Saved entries
○ ○ ○ ○ ○ ○ ○

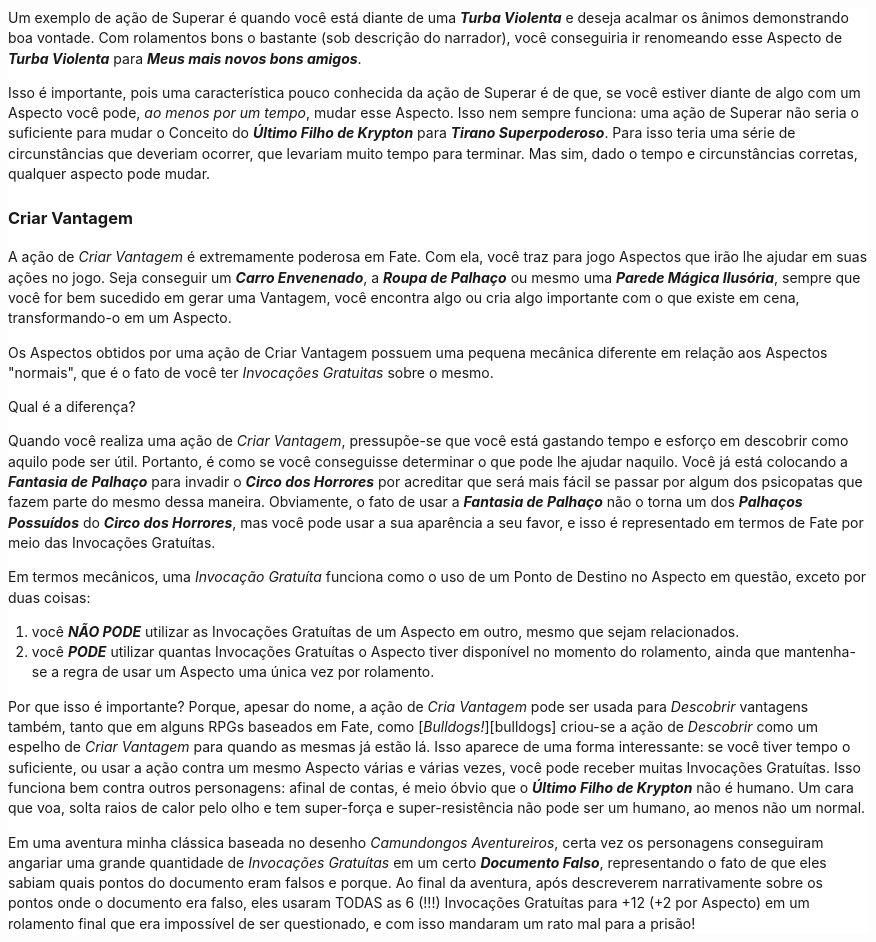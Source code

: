 Um exemplo de ação de Superar é quando você está diante de uma ___Turba Violenta___ e deseja acalmar os ânimos demonstrando boa vontade. Com rolamentos bons o bastante (sob descrição do narrador), você conseguiria ir renomeando esse Aspecto de ___Turba Violenta___ para ___Meus mais novos bons amigos___. 

Isso é importante, pois uma característica pouco conhecida da ação de Superar é de que, se você estiver diante de algo com um Aspecto você pode, _ao menos por um tempo_, mudar esse Aspecto. Isso nem sempre funciona: uma ação de Superar não seria o suficiente para mudar o Conceito do ___Último Filho de Krypton___ para ___Tirano Superpoderoso___. Para isso teria uma série de circunstâncias que deveriam ocorrer, que levariam muito tempo para terminar. Mas sim, dado o tempo e circunstâncias corretas, qualquer aspecto pode mudar.

### Criar Vantagem

A ação de _Criar Vantagem_ é extremamente poderosa em Fate. Com ela, você traz para jogo Aspectos que irão lhe ajudar em suas ações no jogo. Seja conseguir um ___Carro Envenenado___, a ___Roupa de Palhaço___ ou mesmo uma ___Parede Mágica Ilusória___, sempre que você for bem sucedido em gerar uma Vantagem, você encontra algo ou cria algo importante com o que existe em cena, transformando-o em um Aspecto.

Os Aspectos obtidos por uma ação de Criar Vantagem possuem uma pequena mecânica diferente em relação aos Aspectos "normais", que é o fato de você ter _Invocações Gratuitas_ sobre o mesmo. 

Qual é a diferença?

Quando você realiza uma ação de _Criar Vantagem_, pressupõe-se que você está gastando tempo e esforço em descobrir como aquilo pode ser útil. Portanto, é como se você conseguisse determinar o que pode lhe ajudar naquilo. Você já está colocando a ___Fantasia de Palhaço___ para invadir o ___Circo dos Horrores___ por acreditar que será mais fácil se passar por algum dos psicopatas que fazem parte do mesmo dessa maneira. Obviamente, o fato de usar a ___Fantasia de Palhaço___ não o torna um dos ___Palhaços Possuídos___ do ___Circo dos Horrores___, mas você pode usar a sua aparência a seu favor, e isso é representado em termos de Fate por meio das Invocações Gratuítas.

Em termos mecânicos, uma _Invocação Gratuíta_ funciona como o uso de um Ponto de Destino no Aspecto em questão, exceto por duas coisas:

1. você ___NÃO PODE___ utilizar as Invocações Gratuítas de um Aspecto em outro, mesmo que sejam relacionados.
2. você ___PODE___ utilizar quantas Invocações Gratuítas o Aspecto tiver disponível no momento do rolamento, ainda que mantenha-se a regra de usar um Aspecto uma única vez por rolamento.

Por que isso é importante? Porque, apesar do nome, a ação de _Cria Vantagem_ pode ser usada para _Descobrir_ vantagens também, tanto que em alguns RPGs baseados em Fate, como [_Bulldogs!_][bulldogs] criou-se a ação de _Descobrir_ como um espelho de _Criar Vantagem_ para quando as mesmas já estão lá. Isso aparece de uma forma interessante: se você tiver tempo o suficiente, ou usar a ação contra um mesmo Aspecto várias e várias vezes, você pode receber muitas Invocações Gratuítas. Isso funciona bem contra outros personagens: afinal de contas, é meio óbvio que o ___Último Filho de Krypton___ não é humano. Um cara que voa, solta raios de calor pelo olho e tem super-força e super-resistência não pode ser um humano, ao menos não um normal.

Em uma aventura minha clássica baseada no desenho _Camundongos Aventureiros_, certa vez os personagens conseguiram angariar uma grande quantidade de _Invocações Gratuítas_ em um certo ___Documento Falso___, representando o fato de que eles sabiam quais pontos do documento eram falsos e porque. Ao final da aventura, após descreverem narrativamente sobre os pontos onde o documento era falso, eles usaram TODAS as 6 (!!!) Invocações Gratuítas para +12 (+2 por Aspecto) em um rolamento final que era impossível de ser questionado, e com isso mandaram um rato mal para a prisão!


[^1]: para fins de discussão, estou ignorando regras de Arma e Armadura, que podem aumentar o poder do ataque e a resistência da defesa.
[^2]: uma espécie de "disputa até a morte", onde o derrotado tem sua identidade revelada, o que significa a "morte" daquele _luchador_ - <https://en.wikipedia.org/wiki/Lucha_libre#Luchas_de_Apuestas>
[rocketeers]: http://www.drivethrurpg.com/product/166281/The-Three-Rocketeers--A-World-of-Adventure-for-Fate-Core
[chopstick]: http://www.flyingape.com.br/chopstick/
[trovao-tropical]: https://pt.wikipedia.org/wiki/Tropic_Thunder
[psychedemia]: https://www.drivethrurpg.com/product/142732/Psychedemia--A-World-of-Adventure-for-Fate-Core
[bulldogs]: http://www.galileogames.com/bulldogs/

○ ○ ○ ○ ○ ○ ○

Only the final stretch of the entries above is needed: print exactly the lines from the line containing "[^1]: para fins" through the last one.

### EXERCISE RESPONSE
[^1]: para fins de discussão, estou ignorando regras de Arma e Armadura, que podem aumentar o poder do ataque e a resistência da defesa.
[^2]: uma espécie de "disputa até a morte", onde o derrotado tem sua identidade revelada, o que significa a "morte" daquele _luchador_ - <https://en.wikipedia.org/wiki/Lucha_libre#Luchas_de_Apuestas>
[rocketeers]: http://www.drivethrurpg.com/product/166281/The-Three-Rocketeers--A-World-of-Adventure-for-Fate-Core
[chopstick]: http://www.flyingape.com.br/chopstick/
[trovao-tropical]: https://pt.wikipedia.org/wiki/Tropic_Thunder
[psychedemia]: https://www.drivethrurpg.com/product/142732/Psychedemia--A-World-of-Adventure-for-Fate-Core
[bulldogs]: http://www.galileogames.com/bulldogs/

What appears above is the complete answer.